Research

Reach-avoid control with probabilistic guarantees for stochastic systems

My current research focuses on reach-avoid control for stochastic systems. The system evolves under random disturbance, the controller should guide it toward a target set while keeping it away from unsafe regions, and the conclusion should come with a formal probability lower bound rather than rely on simulation alone.
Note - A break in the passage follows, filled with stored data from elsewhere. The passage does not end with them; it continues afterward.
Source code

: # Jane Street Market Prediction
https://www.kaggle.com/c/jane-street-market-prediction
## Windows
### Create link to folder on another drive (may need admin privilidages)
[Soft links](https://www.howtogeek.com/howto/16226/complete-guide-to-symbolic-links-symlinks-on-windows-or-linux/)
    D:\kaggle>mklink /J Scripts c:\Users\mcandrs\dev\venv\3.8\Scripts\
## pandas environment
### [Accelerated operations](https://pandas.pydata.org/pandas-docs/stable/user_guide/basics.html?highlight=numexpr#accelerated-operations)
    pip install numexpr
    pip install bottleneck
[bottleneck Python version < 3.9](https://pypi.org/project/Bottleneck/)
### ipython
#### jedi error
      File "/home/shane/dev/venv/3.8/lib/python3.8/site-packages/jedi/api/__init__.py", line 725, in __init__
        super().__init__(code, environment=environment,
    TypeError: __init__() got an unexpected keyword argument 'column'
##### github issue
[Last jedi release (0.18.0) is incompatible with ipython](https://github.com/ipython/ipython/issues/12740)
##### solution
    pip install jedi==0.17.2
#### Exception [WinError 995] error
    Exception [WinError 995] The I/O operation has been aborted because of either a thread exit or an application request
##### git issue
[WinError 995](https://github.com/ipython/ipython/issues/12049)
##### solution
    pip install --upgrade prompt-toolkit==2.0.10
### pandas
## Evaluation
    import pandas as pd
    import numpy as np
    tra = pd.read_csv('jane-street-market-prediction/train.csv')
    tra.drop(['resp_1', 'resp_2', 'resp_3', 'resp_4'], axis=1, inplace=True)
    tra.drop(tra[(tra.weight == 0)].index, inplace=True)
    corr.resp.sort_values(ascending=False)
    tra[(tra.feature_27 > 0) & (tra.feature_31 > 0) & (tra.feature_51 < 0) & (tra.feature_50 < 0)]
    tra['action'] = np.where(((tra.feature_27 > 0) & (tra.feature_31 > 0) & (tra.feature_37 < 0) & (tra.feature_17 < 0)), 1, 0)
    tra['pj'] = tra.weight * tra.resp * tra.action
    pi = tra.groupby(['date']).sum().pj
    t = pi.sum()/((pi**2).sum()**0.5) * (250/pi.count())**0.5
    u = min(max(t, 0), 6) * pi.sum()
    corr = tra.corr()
What matters most to me now is how learning, approximation, certification, and iteration can be connected into one usable research pipeline.

Problem setting

What is the concrete problem?

In one sentence: once the initial set, target set, unsafe set, and required probability threshold are fixed, how can we obtain a controller that both works in control terms and comes with a formal lower bound on the success probability?

Task definition

I study infinite-horizon reach-avoid problems for discrete-time stochastic dynamical systems under explicit initial, target, unsafe, and probability requirements.

Candidate controller

A reinforcement learning policy is first used as a workable starting point so the system already has a strong candidate controller.

Verifiable approximation

The neural controller is then rewritten into a polynomial form that is more suitable for formal reasoning and optimization.

Probability guarantee

Stochastic barrier-like certificates together with SOS / SDP are used to compute the formal lower bound and indicate where the next iteration should go.

Method chain

The current pipeline

1. Write the specification clearly

Fix the initial set, target set, unsafe set, and the probability requirement.
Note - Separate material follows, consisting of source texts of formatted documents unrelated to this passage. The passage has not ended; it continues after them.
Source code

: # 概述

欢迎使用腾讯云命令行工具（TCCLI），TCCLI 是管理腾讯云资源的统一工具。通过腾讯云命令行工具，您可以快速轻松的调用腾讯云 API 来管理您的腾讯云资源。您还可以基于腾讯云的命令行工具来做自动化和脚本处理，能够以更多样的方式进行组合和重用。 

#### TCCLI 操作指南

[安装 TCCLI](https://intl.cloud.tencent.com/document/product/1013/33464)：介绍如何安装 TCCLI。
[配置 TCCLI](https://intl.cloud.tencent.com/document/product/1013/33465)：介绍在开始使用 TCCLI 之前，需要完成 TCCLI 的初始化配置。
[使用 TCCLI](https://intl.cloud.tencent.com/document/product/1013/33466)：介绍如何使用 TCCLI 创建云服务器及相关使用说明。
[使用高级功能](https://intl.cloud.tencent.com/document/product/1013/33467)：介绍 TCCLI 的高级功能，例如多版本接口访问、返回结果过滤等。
2. Learn a reference policy

SAC is currently used to train a candidate controller that provides a strong starting point.

3. Build a PAC-guided approximation

The learned controller is converted into a polynomial form that is easier to certify and optimize over.

4. Solve for certificates and bounds

Stochastic barrier-like certificates and SOS / SDP are used to produce the probability lower bound.

5. Iterate when needed

If the first result is still conservative, the next step is to update the controller or the certificate template rather than stop there.

What I care about

Why this pipeline matters to me

  • I am not interested in treating learning and verification as two disconnected tasks.
  • The real goal is to connect policy learning, verifiable approximation, certification, and update decisions into one process.
  • That is also why I care about controller complexity, certificate complexity, and the direction of the next iteration—not only whether one simulation run looks good.
Related literature

How this relates to verification-oriented work

Work such as Policy Verification in Stochastic Dynamical Systems Using Logarithmic Neural Certificates is very relevant because it shows how high-probability reach-avoid specifications can be verified once a neural controller is already given.

My present focus

Where my current work starts earlier

My present focus begins one step earlier. The controller is not assumed to be fixed. It needs to be learned first, then converted into a certifiable form, and only then pushed through certificate solving and possible iteration. What matters most to me is how these stages can be connected into one usable workflow.

Next step

What I want to improve next

Controller updates

I want to keep updating the controller when the first certified result is still conservative.

Better PAC approximation

The trade-off among polynomial degree, sample size, and approximation error still needs to be improved.

More expressive certificates

Harder geometries and higher-dimensional systems will require stronger certificate templates and steadier solvers.

More complex settings

I also want to move toward more complex dynamics and tighter coordination between learning and verification.